The appearance of the Secret Papers in 1824, the authorship of which was attributed to him despite some doubts, led to Lindner's expulsion from Stuttgart . He came to Munich via Augsburg , where he - together with Heinrich Heine - has been editing the Political Annals since 1828 .

Lindner was an opponent of the Prussian state philosopher Hegel and tried to take him at his word and to beat him with his own weapons in his drama The absolute boot .

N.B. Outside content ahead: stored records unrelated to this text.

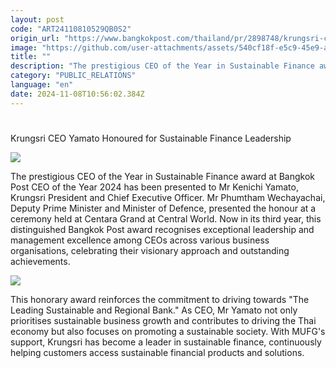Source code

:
 ```yaml
---
layout: post
code: "ART24110810529QB0S2"
origin_url: "https://www.bangkokpost.com/thailand/pr/2898748/krungsri-ceo-yamato-honoured-for-sustainable-finance-leadership"
image: "https://github.com/user-attachments/assets/540cf18f-e5c9-45e9-add0-c289987108f4"
title: ""
description: "The prestigious CEO of the Year in Sustainable Finance award at Bangkok Post CEO of the Year 2024 has been presented to Mr Kenichi Yamato, Krungsri President and Chief Executive Officer. Mr Phumtham Wechayachai, Deputy Prime Minister and Minister of Defence, presented the honour at a ceremony held at Centara Grand at Central World. Now in its third year, this distinguished Bangkok Post award recognises exceptional leadership and management excellence among CEOs across various business organisations, celebrating their visionary approach and outstanding achievements."
category: "PUBLIC_RELATIONS"
language: "en"
date: 2024-11-08T10:56:02.384Z
---
```


# 

Krungsri CEO Yamato Honoured for Sustainable Finance Leadership

![](https://github.com/user-attachments/assets/a657f7c9-eb38-42ad-b3e3-ed0c75656ef2)

The prestigious CEO of the Year in Sustainable Finance award at Bangkok Post CEO of the Year 2024 has been presented to Mr Kenichi Yamato, Krungsri President and Chief Executive Officer. Mr Phumtham Wechayachai, Deputy Prime Minister and Minister of Defence, presented the honour at a ceremony held at Centara Grand at Central World. Now in its third year, this distinguished Bangkok Post award recognises exceptional leadership and management excellence among CEOs across various business organisations, celebrating their visionary approach and outstanding achievements.

![](https://github.com/user-attachments/assets/ad63a345-cb32-4956-ab61-6db5ea054898)

This honorary award reinforces the commitment to driving towards "The Leading Sustainable and Regional Bank." As CEO, Mr Yamato not only prioritises sustainable business growth and contributes to driving the Thai economy but also focuses on promoting a sustainable society. With MUFG's support, Krungsri has become a leader in sustainable finance, continuously helping customers access sustainable financial products and solutions.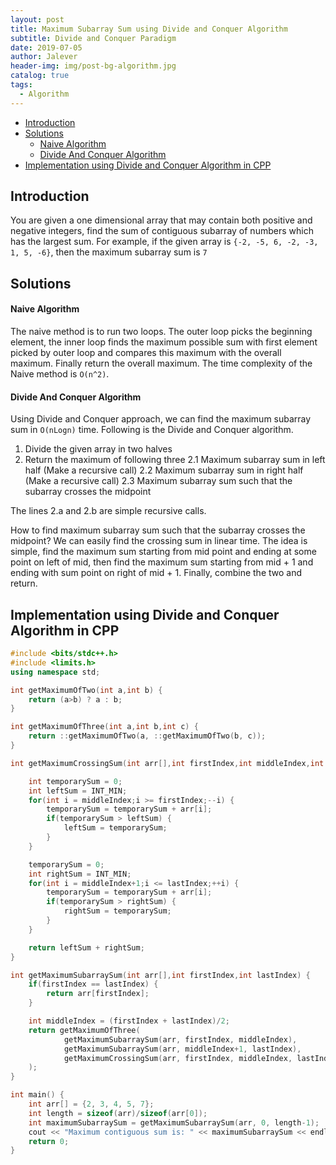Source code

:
 ```yaml
---
layout: post
title: Maximum Subarray Sum using Divide and Conquer Algorithm
subtitle: Divide and Conquer Paradigm
date: 2019-07-05
author: Jalever
header-img: img/post-bg-algorithm.jpg
catalog: true
tags:
  - Algorithm
---
```

- [Introduction](#introduction)
- [Solutions](#solutions)
    - [Naive Algorithm](#naive-algorithm)
    - [Divide And Conquer Algorithm](#divide-and-conquer-algorithm)
- [Implementation using Divide and Conquer Algorithm in CPP](#implementation-using-divide-and-conquer-algorithm-in-cpp)

## Introduction
You are given a one dimensional array that may contain both positive and negative integers, find the sum of contiguous subarray of numbers which has the largest sum.
For example, if the given array is `{-2, -5, 6, -2, -3, 1, 5, -6}`, then the maximum subarray sum is `7`

## Solutions

#### Naive Algorithm
The naive method is to run two loops. The outer loop picks the beginning element, the inner loop finds the maximum possible sum with first element picked by outer loop and compares this maximum with the overall maximum. Finally return the overall maximum. The time complexity of the Naive method is `O(n^2)`.

#### Divide And Conquer Algorithm
Using Divide and Conquer approach, we can find the maximum subarray sum in `O(nLogn)` time. Following is the Divide and Conquer algorithm.
1. Divide the given array in two halves
2. Return the maximum of following three
    2.1 Maximum subarray sum in left half (Make a recursive call)
    2.2 Maximum subarray sum in right half (Make a recursive call)
    2.3 Maximum subarray sum such that the subarray crosses the midpoint

The lines 2.a and 2.b are simple recursive calls.

How to find maximum subarray sum such that the subarray crosses the midpoint? We can easily find the crossing sum in linear time. The idea is simple, find the maximum sum starting from mid point and ending at some point on left of mid, then find the maximum sum starting from mid + 1 and ending with sum point on right of mid + 1. Finally, combine the two and return.

## Implementation using Divide and Conquer Algorithm in CPP
```cpp
#include <bits/stdc++.h>
#include <limits.h>
using namespace std;

int getMaximumOfTwo(int a,int b) {
	return (a>b) ? a : b;
}

int getMaximumOfThree(int a,int b,int c) {
	return ::getMaximumOfTwo(a, ::getMaximumOfTwo(b, c));
}

int getMaximumCrossingSum(int arr[],int firstIndex,int middleIndex,int lastIndex) {

	int temporarySum = 0;
	int leftSum = INT_MIN;
	for(int i = middleIndex;i >= firstIndex;--i) {
		temporarySum = temporarySum + arr[i];
		if(temporarySum > leftSum) {
			leftSum = temporarySum;
		}
	}

	temporarySum = 0;
	int rightSum = INT_MIN;
	for(int i = middleIndex+1;i <= lastIndex;++i) {
		temporarySum = temporarySum + arr[i];
		if(temporarySum > rightSum) {
			rightSum = temporarySum;
		}
	}

	return leftSum + rightSum;
}

int getMaximumSubarraySum(int arr[],int firstIndex,int lastIndex) {
	if(firstIndex == lastIndex) {
		return arr[firstIndex];
	}

	int middleIndex = (firstIndex + lastIndex)/2;
	return getMaximumOfThree(
			getMaximumSubarraySum(arr, firstIndex, middleIndex),
			getMaximumSubarraySum(arr, middleIndex+1, lastIndex),
			getMaximumCrossingSum(arr, firstIndex, middleIndex, lastIndex)
	);
}

int main() {
	int arr[] = {2, 3, 4, 5, 7};
	int length = sizeof(arr)/sizeof(arr[0]);
	int maximumSubarraySum = getMaximumSubarraySum(arr, 0, length-1);
	cout << "Maximum contiguous sum is: " << maximumSubarraySum << endl;
	return 0;
}
```
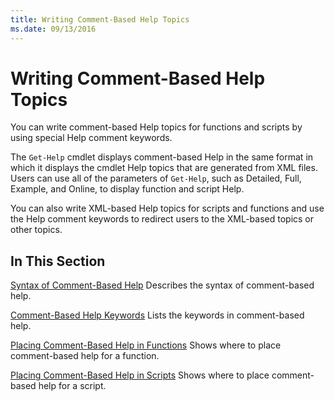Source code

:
 ```yaml
---
title: Writing Comment-Based Help Topics
ms.date: 09/13/2016
---
```

# Writing Comment-Based Help Topics

You can write comment-based Help topics for functions and scripts by using special Help comment keywords.

 The `Get-Help` cmdlet displays comment-based Help in the same format in which it displays the
 cmdlet Help topics that are generated from XML files. Users can use all of the parameters of
 `Get-Help`, such as Detailed, Full, Example, and Online, to display function and script Help.

 You can also write XML-based Help topics for scripts and functions and use the Help comment
 keywords to redirect users to the XML-based topics or other topics.

## In This Section

 [Syntax of Comment-Based Help](./syntax-of-comment-based-help.md)
 Describes the syntax of comment-based help.

 [Comment-Based Help Keywords](./comment-based-help-keywords.md)
 Lists the keywords in comment-based help.

 [Placing Comment-Based Help in Functions](./placing-comment-based-help-in-functions.md)
 Shows where to place comment-based help for a function.

 [Placing Comment-Based Help in Scripts](./placing-comment-based-help-in-scripts.md)
 Shows where to place comment-based help for a script.
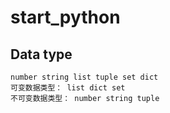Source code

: # start_python
## Data type
```
number string list tuple set dict
可变数据类型： list dict set
不可变数据类型： number string tuple
```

He also published various works on geography and ethnology.

family

In 1810 he married Elise Reiffinger (* 1789) from Hüningen.

Works

  • Manuscript from southern Germany. Published by George Erichson. London, James Griphi (d. I. Stuttgart, JB Metzler), 1820 online .
  • Secret papers. Stuttgart, Friedrich Franckh, 1824
  • Austria's position in the age of Franz the First. Stuttgart 1835
  • The shoemaker's journeyman, steeped in Hegelian philosophy, or the absolute boot. Drama in two appearances. Stuttgart 1844
  • The absolute boot: or, The journeyman cobbler steeped in Hegel's philosophy. Translated and with an introduction and notes by Lawrence S. Stepelevich. North Syracuse, NY: Contrast Press, 2008.